[[ Extracted data, beginning ]]

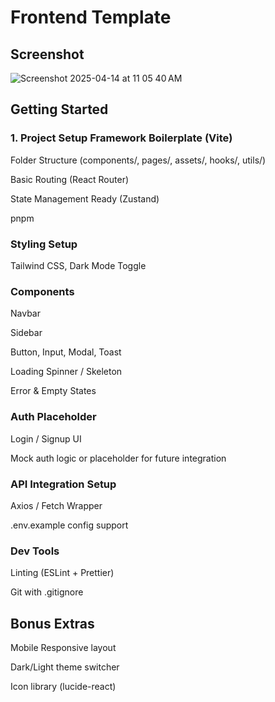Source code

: # Frontend Template

## Screenshot
![Screenshot 2025-04-14 at 11 05 40 AM](https://github.com/user-attachments/assets/5089d241-c7b1-4c92-b879-6f0c7e55a85f)

## Getting Started

### 1. Project Setup Framework Boilerplate (Vite)

Folder Structure (components/, pages/, assets/, hooks/, utils/)

Basic Routing (React Router)

State Management Ready (Zustand)

pnpm

### Styling Setup
Tailwind CSS, Dark Mode Toggle

### Components
Navbar

Sidebar

Button, Input, Modal, Toast

Loading Spinner / Skeleton

Error & Empty States

### Auth Placeholder
Login / Signup UI

Mock auth logic or placeholder for future integration

### API Integration Setup
Axios / Fetch Wrapper

.env.example config support

### Dev Tools
Linting (ESLint + Prettier)

Git with .gitignore

## Bonus Extras
Mobile Responsive layout

Dark/Light theme switcher

Icon library (lucide-react)
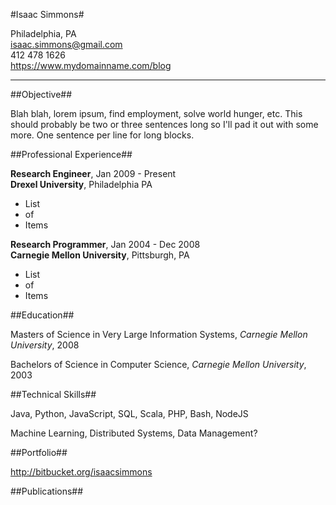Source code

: <link href="resume.css" rel="stylesheet"></link>

#Isaac Simmons#

Philadelphia, PA  
<isaac.simmons@gmail.com>  
412 478 1626  
<https://www.mydomainname.com/blog>

-----------------------------------

##Objective##

Blah blah, lorem ipsum, find employment, solve world hunger, etc.
This should probably be two or three sentences long so I'll pad it out with some more.
One sentence per line for long blocks.

##Professional Experience##

**Research Engineer**, Jan 2009 - Present  
**Drexel University**, Philadelphia PA

* List
* of
* Items

**Research Programmer**, Jan 2004 - Dec 2008  
**Carnegie Mellon University**, Pittsburgh, PA

* List
* of
* Items

##Education##

Masters of Science in Very Large Information Systems, *Carnegie Mellon University*, 2008

Bachelors of Science in Computer Science, *Carnegie Mellon University*, 2003

##Technical Skills##

Java, Python, JavaScript, SQL, Scala, PHP, Bash, NodeJS

Machine Learning, Distributed Systems, Data Management?

##Portfolio##

<http://bitbucket.org/isaacsimmons>

##Publications##


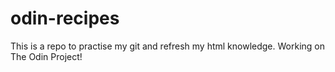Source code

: # odin-recipes
This is a repo to practise my git and refresh my html knowledge.
Working on The Odin Project!
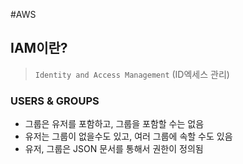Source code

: #AWS



## IAM이란?
> `Identity and Access Management` (ID엑세스 관리)

###  USERS & GROUPS
-  그룹은 유저를 포함하고, 그룹을 포함할 수는 없음  
- 유저는 그룹이 없을수도 있고, 여러 그룹에 속할 수도 있음
-  유저, 그룹은 JSON 문서를 통해서 권한이 정의됨

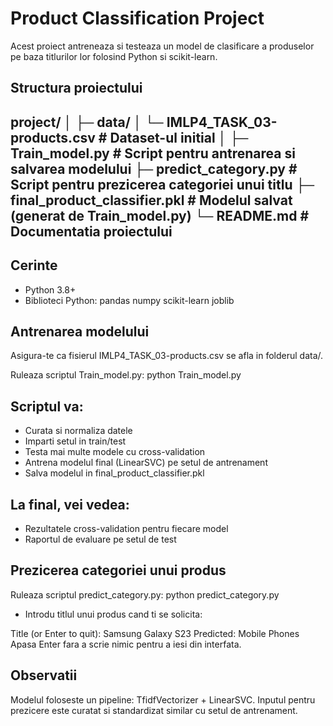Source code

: # Product Classification Project

Acest proiect antreneaza si testeaza un model de clasificare a produselor pe baza titlurilor lor folosind Python si scikit-learn.

## Structura proiectului

project/
│
├─ data/
│ └─ IMLP4_TASK_03-products.csv # Dataset-ul initial
│
├─ Train_model.py # Script pentru antrenarea si salvarea modelului
├─ predict_category.py # Script pentru prezicerea categoriei unui titlu
├─ final_product_classifier.pkl # Modelul salvat (generat de Train_model.py)
└─ README.md # Documentatia proiectului
---
## Cerinte

- Python 3.8+
- Biblioteci Python:
    pandas numpy scikit-learn joblib

## Antrenarea modelului
Asigura-te ca fisierul IMLP4_TASK_03-products.csv se afla in folderul data/.

Ruleaza scriptul Train_model.py:
python Train_model.py

## Scriptul va:

- Curata si normaliza datele
- Imparti setul in train/test
- Testa mai multe modele cu cross-validation
- Antrena modelul final (LinearSVC) pe setul de antrenament
- Salva modelul in final_product_classifier.pkl

## La final, vei vedea:

- Rezultatele cross-validation pentru fiecare model
- Raportul de evaluare pe setul de test

## Prezicerea categoriei unui produs
Ruleaza scriptul predict_category.py:
python predict_category.py

- Introdu titlul unui produs cand ti se solicita:

Title (or Enter to quit): Samsung Galaxy S23
Predicted: Mobile Phones
Apasa Enter fara a scrie nimic pentru a iesi din interfata.

## Observatii

Modelul foloseste un pipeline: TfidfVectorizer + LinearSVC.
Inputul pentru prezicere este curatat si standardizat similar cu setul de antrenament.
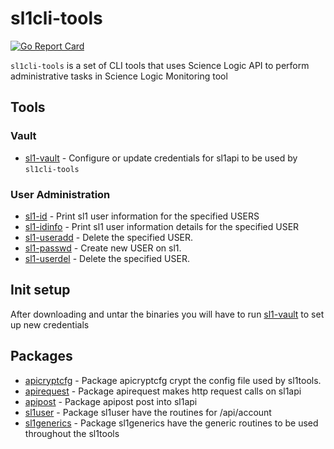 # sl1cli-tools
[![Go Report Card](https://goreportcard.com/badge/github.com/marco-ostaska/sl1cli-tools)](https://goreportcard.com/report/github.com/marco-ostaska/sl1cli-tools)

`sl1cli-tools` is a set of CLI tools that uses Science Logic API to perform administrative tasks in Science Logic Monitoring tool

## Tools

### Vault
- [sl1-vault](docs/cmd/sl1-vault.md) - Configure or update credentials for sl1api to be used by `sl1cli-tools`

### User Administration
- [sl1-id](docs/cmd/sl1-id.md) - Print sl1 user information for the specified USERS
- [sl1-idinfo](docs/cmd/sl1-idinfo.md) - Print sl1 user information details for the specified USER
- [sl1-useradd](docs/cmd/sl1-userdel.md) - Delete the specified USER.
- [sl1-passwd](docs/cmd/sl1-useradd.md) - Create new USER on sl1.
- [sl1-userdel](docs/cmd/sl1-userdel.md) - Delete the specified USER.
## Init setup

After downloading and untar the binaries you will have to run [sl1-vault](docs/cmd/sl1-vault.md) to set up new credentials

## Packages

- [apicryptcfg](docs/pkg/apicryptcfg.md) - Package apicryptcfg crypt the config file used by sl1tools.
- [apirequest](docs/pkg/apirequest.md) - Package apirequest makes http request calls on sl1api
- [apipost](docs/pkg/apipost.md) - Package apipost post into sl1api
- [sl1user](docs/pkg/sl1user.md) - Package sl1user have the routines for /api/account
- [sl1generics](docs/pkg/sl1generics.md) -  Package sl1generics have the generic routines to be used throughout the sl1tools

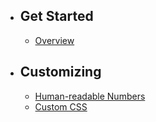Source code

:- ## Get Started
    - [Overview](/{{route}}/{{version}}/overview)
- ## Customizing
    - [Human-readable Numbers](/{{route}}/{{version}}/human)
    - [Custom CSS](/{{route}}/{{version}}/customcss)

[[ Extracted data, end ]]

Omit every picture, and please return the entries exactly from the first line through the line with "University**, Philadelphia PA", both included.

Source code

: # Frontend Template

## Screenshot
![Screenshot 2025-04-14 at 11 05 40 AM](https://github.com/user-attachments/assets/5089d241-c7b1-4c92-b879-6f0c7e55a85f)

## Getting Started

### 1. Project Setup Framework Boilerplate (Vite)

Folder Structure (components/, pages/, assets/, hooks/, utils/)

Basic Routing (React Router)

State Management Ready (Zustand)

pnpm

### Styling Setup
Tailwind CSS, Dark Mode Toggle

### Components
Navbar

Sidebar

Button, Input, Modal, Toast

Loading Spinner / Skeleton

Error & Empty States

### Auth Placeholder
Login / Signup UI

Mock auth logic or placeholder for future integration

### API Integration Setup
Axios / Fetch Wrapper

.env.example config support

### Dev Tools
Linting (ESLint + Prettier)

Git with .gitignore

## Bonus Extras
Mobile Responsive layout

Dark/Light theme switcher

Icon library (lucide-react)
Source code

: <link href="resume.css" rel="stylesheet"></link>

#Isaac Simmons#

Philadelphia, PA  
<isaac.simmons@gmail.com>  
412 478 1626  
<https://www.mydomainname.com/blog>

-----------------------------------

##Objective##

Blah blah, lorem ipsum, find employment, solve world hunger, etc.
This should probably be two or three sentences long so I'll pad it out with some more.
One sentence per line for long blocks.

##Professional Experience##

**Research Engineer**, Jan 2009 - Present  
**Drexel University**, Philadelphia PA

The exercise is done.